Neural Networks (NN) have been applied successfully to many Information Extraction (IE) tasks recently. However, most of the current models are designed for a separate task of the IE pipeline, focusing only on the local information specific to the task. Such local models are not able to capture the global information or the long range inter-dependencies between multiple prediction stages, that are necessary for many IE problems.
In this talk, we present our recent research on memory augmented networks to address such limitations of the local NN models. In particular, we introduce memory tensors to accumulate the prediction information during the course of the local stages, and provide such global memory as additional evidence for the local predictions of IE. Our experiments on event extraction and entity linking demonstrate that the memory augmented networks outperform the traditional local NN models and feature-based approaches for such problems.

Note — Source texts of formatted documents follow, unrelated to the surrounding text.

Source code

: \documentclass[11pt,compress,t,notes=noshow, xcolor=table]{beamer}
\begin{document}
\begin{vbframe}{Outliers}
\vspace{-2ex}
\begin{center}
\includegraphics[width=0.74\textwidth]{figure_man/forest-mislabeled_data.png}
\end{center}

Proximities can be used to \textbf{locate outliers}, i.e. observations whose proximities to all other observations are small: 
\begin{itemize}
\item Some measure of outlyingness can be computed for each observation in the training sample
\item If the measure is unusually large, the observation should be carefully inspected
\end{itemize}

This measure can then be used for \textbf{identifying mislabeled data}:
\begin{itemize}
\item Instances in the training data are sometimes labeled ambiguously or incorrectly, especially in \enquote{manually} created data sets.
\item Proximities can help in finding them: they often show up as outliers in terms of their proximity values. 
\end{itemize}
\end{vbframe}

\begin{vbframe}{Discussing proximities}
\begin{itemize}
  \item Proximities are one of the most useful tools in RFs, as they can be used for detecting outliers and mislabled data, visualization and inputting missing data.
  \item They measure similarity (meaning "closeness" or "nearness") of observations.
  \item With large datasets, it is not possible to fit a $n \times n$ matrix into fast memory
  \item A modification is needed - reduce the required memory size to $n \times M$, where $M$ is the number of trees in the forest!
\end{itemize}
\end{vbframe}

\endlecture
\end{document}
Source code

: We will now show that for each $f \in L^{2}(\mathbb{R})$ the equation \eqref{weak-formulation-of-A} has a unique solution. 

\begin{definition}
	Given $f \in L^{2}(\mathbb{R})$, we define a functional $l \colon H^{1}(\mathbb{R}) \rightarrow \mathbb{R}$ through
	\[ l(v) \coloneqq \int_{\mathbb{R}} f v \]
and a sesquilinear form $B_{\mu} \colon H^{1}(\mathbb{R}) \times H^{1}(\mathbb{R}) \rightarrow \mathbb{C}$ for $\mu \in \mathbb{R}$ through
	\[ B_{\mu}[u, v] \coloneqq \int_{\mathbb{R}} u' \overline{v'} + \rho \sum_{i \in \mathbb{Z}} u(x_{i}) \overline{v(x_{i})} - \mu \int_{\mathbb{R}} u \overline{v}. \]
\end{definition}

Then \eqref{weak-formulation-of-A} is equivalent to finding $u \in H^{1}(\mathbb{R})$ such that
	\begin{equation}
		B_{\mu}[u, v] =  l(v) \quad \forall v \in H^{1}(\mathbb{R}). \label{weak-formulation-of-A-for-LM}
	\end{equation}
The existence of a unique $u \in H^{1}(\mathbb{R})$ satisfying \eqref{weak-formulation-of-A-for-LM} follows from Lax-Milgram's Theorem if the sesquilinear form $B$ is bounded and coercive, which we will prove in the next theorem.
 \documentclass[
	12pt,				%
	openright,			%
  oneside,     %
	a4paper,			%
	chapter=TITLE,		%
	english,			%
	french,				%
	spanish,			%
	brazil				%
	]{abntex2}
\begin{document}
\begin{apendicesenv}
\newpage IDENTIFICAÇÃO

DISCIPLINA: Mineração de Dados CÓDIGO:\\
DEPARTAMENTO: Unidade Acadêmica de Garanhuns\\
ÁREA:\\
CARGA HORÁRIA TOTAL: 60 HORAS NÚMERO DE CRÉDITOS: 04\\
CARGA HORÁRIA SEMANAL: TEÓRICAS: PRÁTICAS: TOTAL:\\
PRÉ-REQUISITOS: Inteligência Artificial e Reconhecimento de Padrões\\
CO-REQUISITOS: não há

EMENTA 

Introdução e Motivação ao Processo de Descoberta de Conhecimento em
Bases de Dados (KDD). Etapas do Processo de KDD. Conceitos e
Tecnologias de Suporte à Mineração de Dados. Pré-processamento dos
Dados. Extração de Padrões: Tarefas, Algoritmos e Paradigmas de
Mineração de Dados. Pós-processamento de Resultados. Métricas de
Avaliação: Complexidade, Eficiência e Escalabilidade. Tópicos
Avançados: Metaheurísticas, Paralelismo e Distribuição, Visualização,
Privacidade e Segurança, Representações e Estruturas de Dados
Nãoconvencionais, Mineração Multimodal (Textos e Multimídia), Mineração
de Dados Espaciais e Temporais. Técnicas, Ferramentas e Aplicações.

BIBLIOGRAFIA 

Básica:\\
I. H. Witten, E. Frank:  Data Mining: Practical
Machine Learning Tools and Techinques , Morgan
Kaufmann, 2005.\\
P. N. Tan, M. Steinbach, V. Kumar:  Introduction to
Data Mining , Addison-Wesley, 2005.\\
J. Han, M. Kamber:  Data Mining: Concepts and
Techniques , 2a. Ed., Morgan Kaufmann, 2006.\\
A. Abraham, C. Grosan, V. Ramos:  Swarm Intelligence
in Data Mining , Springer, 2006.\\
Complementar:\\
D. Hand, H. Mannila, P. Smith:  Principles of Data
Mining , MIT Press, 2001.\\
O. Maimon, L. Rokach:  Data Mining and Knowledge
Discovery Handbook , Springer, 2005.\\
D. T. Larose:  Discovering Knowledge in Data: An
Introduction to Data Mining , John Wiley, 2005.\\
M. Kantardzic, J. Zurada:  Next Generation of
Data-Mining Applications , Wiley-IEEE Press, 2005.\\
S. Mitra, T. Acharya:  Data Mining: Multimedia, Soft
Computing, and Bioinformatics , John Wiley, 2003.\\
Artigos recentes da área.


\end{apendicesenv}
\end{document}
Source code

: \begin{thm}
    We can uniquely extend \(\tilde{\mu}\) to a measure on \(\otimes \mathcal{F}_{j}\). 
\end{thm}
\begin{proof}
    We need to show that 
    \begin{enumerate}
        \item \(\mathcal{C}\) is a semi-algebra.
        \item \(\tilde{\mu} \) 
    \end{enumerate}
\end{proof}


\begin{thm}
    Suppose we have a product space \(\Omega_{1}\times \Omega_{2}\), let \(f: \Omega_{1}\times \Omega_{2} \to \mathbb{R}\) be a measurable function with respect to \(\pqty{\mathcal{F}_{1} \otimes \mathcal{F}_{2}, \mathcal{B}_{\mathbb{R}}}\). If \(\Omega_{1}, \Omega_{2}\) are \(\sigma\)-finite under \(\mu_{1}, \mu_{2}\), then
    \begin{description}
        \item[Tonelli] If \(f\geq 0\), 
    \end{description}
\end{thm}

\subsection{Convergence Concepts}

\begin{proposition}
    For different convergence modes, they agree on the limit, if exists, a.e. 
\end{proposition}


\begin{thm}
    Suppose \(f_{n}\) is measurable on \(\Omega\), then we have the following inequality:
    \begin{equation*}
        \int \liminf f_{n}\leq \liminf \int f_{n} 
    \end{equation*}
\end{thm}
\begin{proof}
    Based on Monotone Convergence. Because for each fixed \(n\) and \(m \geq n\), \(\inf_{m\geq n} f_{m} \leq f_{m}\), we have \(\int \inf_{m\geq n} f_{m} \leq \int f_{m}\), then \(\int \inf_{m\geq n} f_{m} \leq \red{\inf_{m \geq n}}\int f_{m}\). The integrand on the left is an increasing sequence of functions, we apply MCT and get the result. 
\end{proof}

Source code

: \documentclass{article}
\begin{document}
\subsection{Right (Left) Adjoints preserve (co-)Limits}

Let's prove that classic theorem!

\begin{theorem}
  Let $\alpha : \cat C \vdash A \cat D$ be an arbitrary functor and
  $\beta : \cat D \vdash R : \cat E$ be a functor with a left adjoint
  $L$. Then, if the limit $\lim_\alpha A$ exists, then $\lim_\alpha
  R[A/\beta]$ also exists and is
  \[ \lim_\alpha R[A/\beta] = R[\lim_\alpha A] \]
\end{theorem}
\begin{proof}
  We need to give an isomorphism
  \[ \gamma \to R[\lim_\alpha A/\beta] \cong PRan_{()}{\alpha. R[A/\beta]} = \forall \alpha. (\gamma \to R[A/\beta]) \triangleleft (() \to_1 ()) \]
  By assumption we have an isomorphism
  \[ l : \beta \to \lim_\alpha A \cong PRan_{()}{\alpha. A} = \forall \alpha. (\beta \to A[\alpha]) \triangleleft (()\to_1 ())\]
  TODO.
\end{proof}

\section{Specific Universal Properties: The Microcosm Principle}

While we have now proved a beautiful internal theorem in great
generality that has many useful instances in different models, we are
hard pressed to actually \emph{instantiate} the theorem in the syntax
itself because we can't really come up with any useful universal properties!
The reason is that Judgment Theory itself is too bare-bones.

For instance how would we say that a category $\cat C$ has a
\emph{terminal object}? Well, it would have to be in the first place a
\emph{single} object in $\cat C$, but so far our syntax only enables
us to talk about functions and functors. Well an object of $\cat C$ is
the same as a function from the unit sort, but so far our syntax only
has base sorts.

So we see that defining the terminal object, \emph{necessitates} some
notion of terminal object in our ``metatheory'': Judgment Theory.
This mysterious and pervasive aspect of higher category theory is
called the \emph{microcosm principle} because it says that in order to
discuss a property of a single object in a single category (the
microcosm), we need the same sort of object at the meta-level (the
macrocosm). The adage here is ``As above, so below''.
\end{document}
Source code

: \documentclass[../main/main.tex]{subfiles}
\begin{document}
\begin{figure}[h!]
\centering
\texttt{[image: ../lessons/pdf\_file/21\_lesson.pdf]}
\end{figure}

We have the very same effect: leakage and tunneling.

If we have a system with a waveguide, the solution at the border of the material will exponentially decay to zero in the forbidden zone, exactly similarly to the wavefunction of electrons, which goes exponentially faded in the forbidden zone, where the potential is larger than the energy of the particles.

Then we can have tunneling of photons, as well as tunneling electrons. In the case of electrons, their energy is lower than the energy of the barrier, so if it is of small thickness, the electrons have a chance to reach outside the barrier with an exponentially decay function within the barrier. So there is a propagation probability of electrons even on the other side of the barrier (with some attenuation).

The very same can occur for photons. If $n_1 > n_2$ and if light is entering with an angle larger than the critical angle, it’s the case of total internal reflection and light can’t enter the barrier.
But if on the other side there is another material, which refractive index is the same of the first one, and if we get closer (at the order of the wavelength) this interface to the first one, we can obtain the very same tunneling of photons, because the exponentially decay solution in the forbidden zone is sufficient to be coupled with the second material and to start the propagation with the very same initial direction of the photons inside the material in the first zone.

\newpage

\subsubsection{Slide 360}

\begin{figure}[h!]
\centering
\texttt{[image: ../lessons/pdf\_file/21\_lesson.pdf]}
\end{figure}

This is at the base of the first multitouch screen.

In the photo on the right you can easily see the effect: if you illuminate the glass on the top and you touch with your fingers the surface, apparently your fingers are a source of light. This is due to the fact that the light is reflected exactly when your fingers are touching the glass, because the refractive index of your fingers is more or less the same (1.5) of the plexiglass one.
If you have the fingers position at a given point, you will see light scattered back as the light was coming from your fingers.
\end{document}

Thien Huu Nguyen is a fifth-year Ph.D. student in the Computer Science Department at New York University (NYU). His Ph.D. research centers around the development of Deep Learning models for Information Extraction of Natural Language Processing, including Relation Extraction, Event Extraction, Mention Detection, and Slot Filling. His research advisors at NYU are Professor Ralph Grishman and Professor Kyunghyun Cho.
Thien Huu Nguyen was a research intern at the IBM T.J. Watson Research Center (Yorktown Heights, New York) in the summers of 2015 and 2016, where he developed new neural network models for Mention Detection and Entity Linking. Thien is a recipient of the IBM Ph.D. fellowship (2016-2017) and he is expected to graduate in May 2017.